Arbitration is Compelled in an FLSA and NYS Labor Law Overtime

Moise v. Family Dollar Store, ____F.Supp. 2d____, No. 16-CV-631, NYLJ June 7, 2017 (S.D.N.Y. 2017), is an interesting decision.
  • A supervisor/Shelf Stocker claimed that he was unlawfully denied overtime pay under the FLSA and New York law. Significantly, however, during his on line drawing he was required to accept an arbitration agreement. The employee downloaded this agreement and checked a box that he accepted it. 

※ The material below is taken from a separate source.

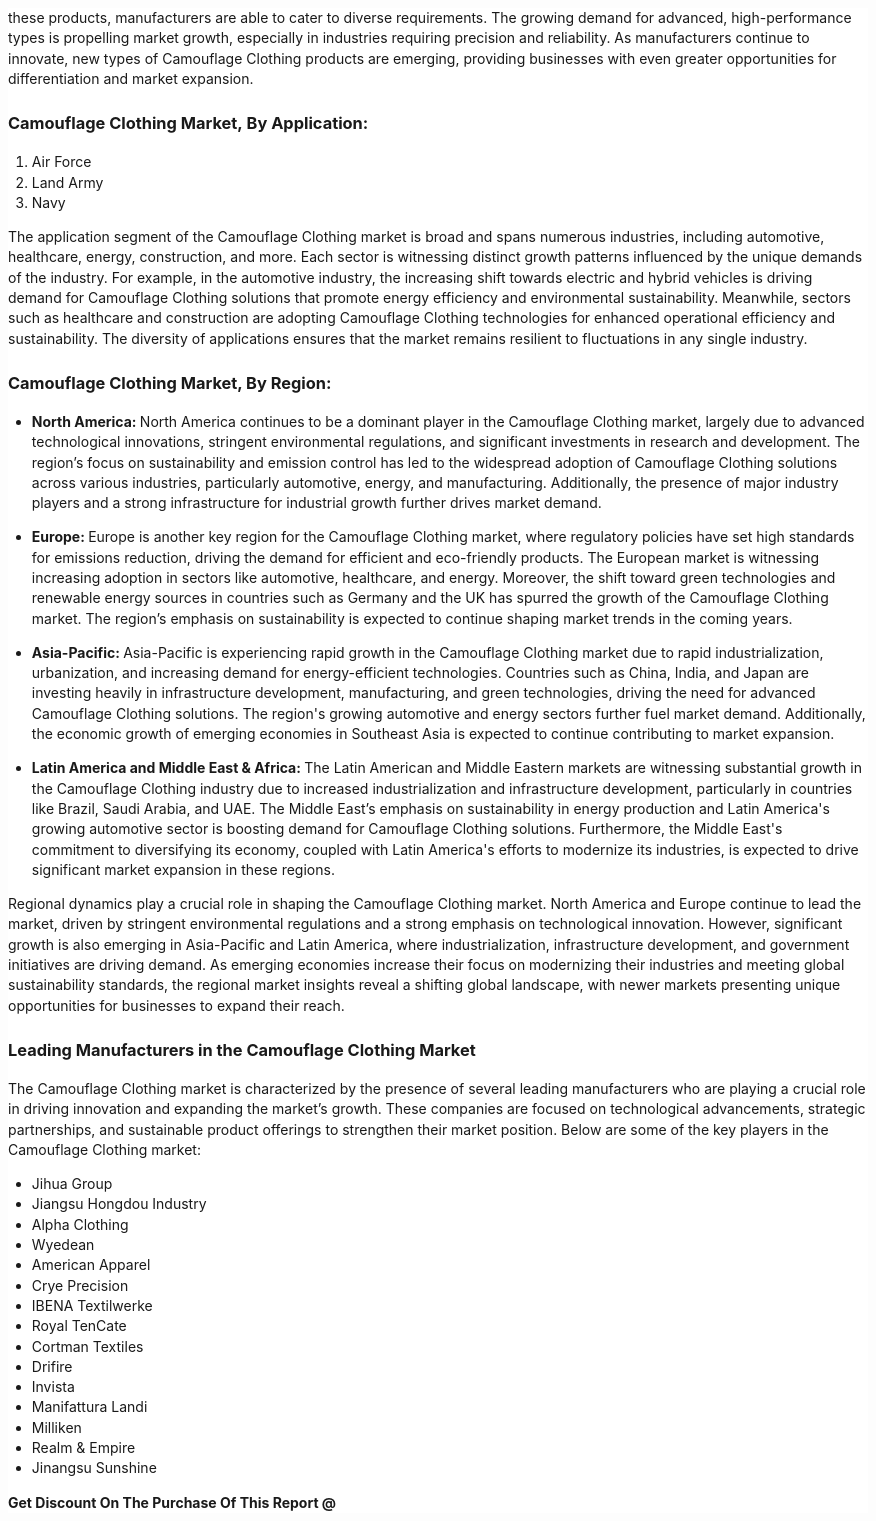 these products, manufacturers are able to cater to diverse requirements. The growing demand for advanced, high-performance types is propelling market growth, especially in industries requiring precision and reliability. As manufacturers continue to innovate, new types of Camouflage Clothing products are emerging, providing businesses with even greater opportunities for differentiation and market expansion.</p><h3>Camouflage Clothing Market,&nbsp;By Application:</h3><ol><li>Air Force<li> Land Army<li> Navy</li></ol><p>The application segment of the Camouflage Clothing market is broad and spans numerous industries, including automotive, healthcare, energy, construction, and more. Each sector is witnessing distinct growth patterns influenced by the unique demands of the industry. For example, in the automotive industry, the increasing shift towards electric and hybrid vehicles is driving demand for Camouflage Clothing solutions that promote energy efficiency and environmental sustainability. Meanwhile, sectors such as healthcare and construction are adopting Camouflage Clothing technologies for enhanced operational efficiency and sustainability. The diversity of applications ensures that the market remains resilient to fluctuations in any single industry.</p><h3>Camouflage Clothing Market, By Region:</h3><ul><li><p><strong>North America:&nbsp;</strong>North America continues to be a dominant player in the Camouflage Clothing market, largely due to advanced technological innovations, stringent environmental regulations, and significant investments in research and development. The region&rsquo;s focus on sustainability and emission control has led to the widespread adoption of Camouflage Clothing solutions across various industries, particularly automotive, energy, and manufacturing. Additionally, the presence of major industry players and a strong infrastructure for industrial growth further drives market demand.</p></li><li><p><strong><strong>Europe:&nbsp;</strong></strong>Europe is another key region for the Camouflage Clothing market, where regulatory policies have set high standards for emissions reduction, driving the demand for efficient and eco-friendly products. The European market is witnessing increasing adoption in sectors like automotive, healthcare, and energy. Moreover, the shift toward green technologies and renewable energy sources in countries such as Germany and the UK has spurred the growth of the Camouflage Clothing market. The region&rsquo;s emphasis on sustainability is expected to continue shaping market trends in the coming years.</p></li><li><p><strong><strong>Asia-Pacific:&nbsp;</strong></strong>Asia-Pacific is experiencing rapid growth in the Camouflage Clothing market due to rapid industrialization, urbanization, and increasing demand for energy-efficient technologies. Countries such as China, India, and Japan are investing heavily in infrastructure development, manufacturing, and green technologies, driving the need for advanced Camouflage Clothing solutions. The region's growing automotive and energy sectors further fuel market demand. Additionally, the economic growth of emerging economies in Southeast Asia is expected to continue contributing to market expansion.</p></li><li><p><strong><strong>Latin America and Middle East &amp; Africa:&nbsp;</strong></strong>The Latin American and Middle Eastern markets are witnessing substantial growth in the Camouflage Clothing industry due to increased industrialization and infrastructure development, particularly in countries like Brazil, Saudi Arabia, and UAE. The Middle East&rsquo;s emphasis on sustainability in energy production and Latin America's growing automotive sector is boosting demand for Camouflage Clothing solutions. Furthermore, the Middle East's commitment to diversifying its economy, coupled with Latin America's efforts to modernize its industries, is expected to drive significant market expansion in these regions.</p></li></ul><p>Regional dynamics play a crucial role in shaping the Camouflage Clothing market. North America and Europe continue to lead the market, driven by stringent environmental regulations and a strong emphasis on technological innovation. However, significant growth is also emerging in Asia-Pacific and Latin America, where industrialization, infrastructure development, and government initiatives are driving demand. As emerging economies increase their focus on modernizing their industries and meeting global sustainability standards, the regional market insights reveal a shifting global landscape, with newer markets presenting unique opportunities for businesses to expand their reach.</p><h3><strong>Leading Manufacturers in the Camouflage Clothing Market</strong></h3><p>The Camouflage Clothing market is characterized by the presence of several leading manufacturers who are playing a crucial role in driving innovation and expanding the market&rsquo;s growth. These companies are focused on technological advancements, strategic partnerships, and sustainable product offerings to strengthen their market position. Below are some of the key players in the Camouflage Clothing market:</p></div><div class="article-main__content" data-test-id="publishing-text-block"><ul><li><span class="">Jihua Group<li> Jiangsu Hongdou Industry<li> Alpha Clothing<li> Wyedean<li> American Apparel<li> Crye Precision<li> IBENA Textilwerke<li> Royal TenCate<li> Cortman Textiles<li> Drifire<li> Invista<li> Manifattura Landi<li> Milliken<li> Realm & Empire<li> Jinangsu Sunshine</span></li></ul></div><div class="article-main__content" data-test-id="publishing-text-block"><p><span class="font-[700]"><strong>Get Discount On The Purchase Of This Report @</strong>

  • The court rejected the argument that there was no valid agreement to arbitrate because the employee did not remember accepting this agreement. The court also rejected the claim that the agreement was unconscionable because that is for the arbitrator to decide, reasoning:
  • Under Rent-A-Center, Moise's unconscionability claim is for the arbitrator to decide. The Agreement provides that "any claim or controversy regarding the Agreement['s]…unconscionability" shall be "decided by an arbitrator through arbitration and not by way of court or jury trial." Broel Decl. Ex. B (boldface omitted). This provision plainly delegates a claim of unconscionability to the arbitrator. Moise did not, however, direct his unconscionability claim to the delegation provision specifically — indeed, Moise's opposition brief does not mention the delegation provision at all. See Pl.'s Opp'n Mem. at 9-12. Moise's failure to direct his attack at the delegation provision is particularly striking because, while his brief quotes from other sections of the Agreement, see id. at 10, it is the delegation provision that specifically addresses the "unconscionability" argument he advances here, Broel Decl. Ex. B. Because Moise's unconscionability claim falls within a provision delegating this claim to the arbitrator, and because Moise did not specifically challenge this provision, the Court must enforce the delegation provision and refer the question of unconscionability to the arbitrator. See Rent-A-Center, 561 U.S. at 71-72; see also, e.g., Philippe v. Red Lobster Rests. LLC, No. 15-CV-2080 (VEC), 2015 WL 4617247, at *4 (S.D.N.Y. Aug. 3, 2015) (granting a motion to compel arbitration where the opposing party did not challenge a delegation provision that "plainly encompass[ed]" his claim).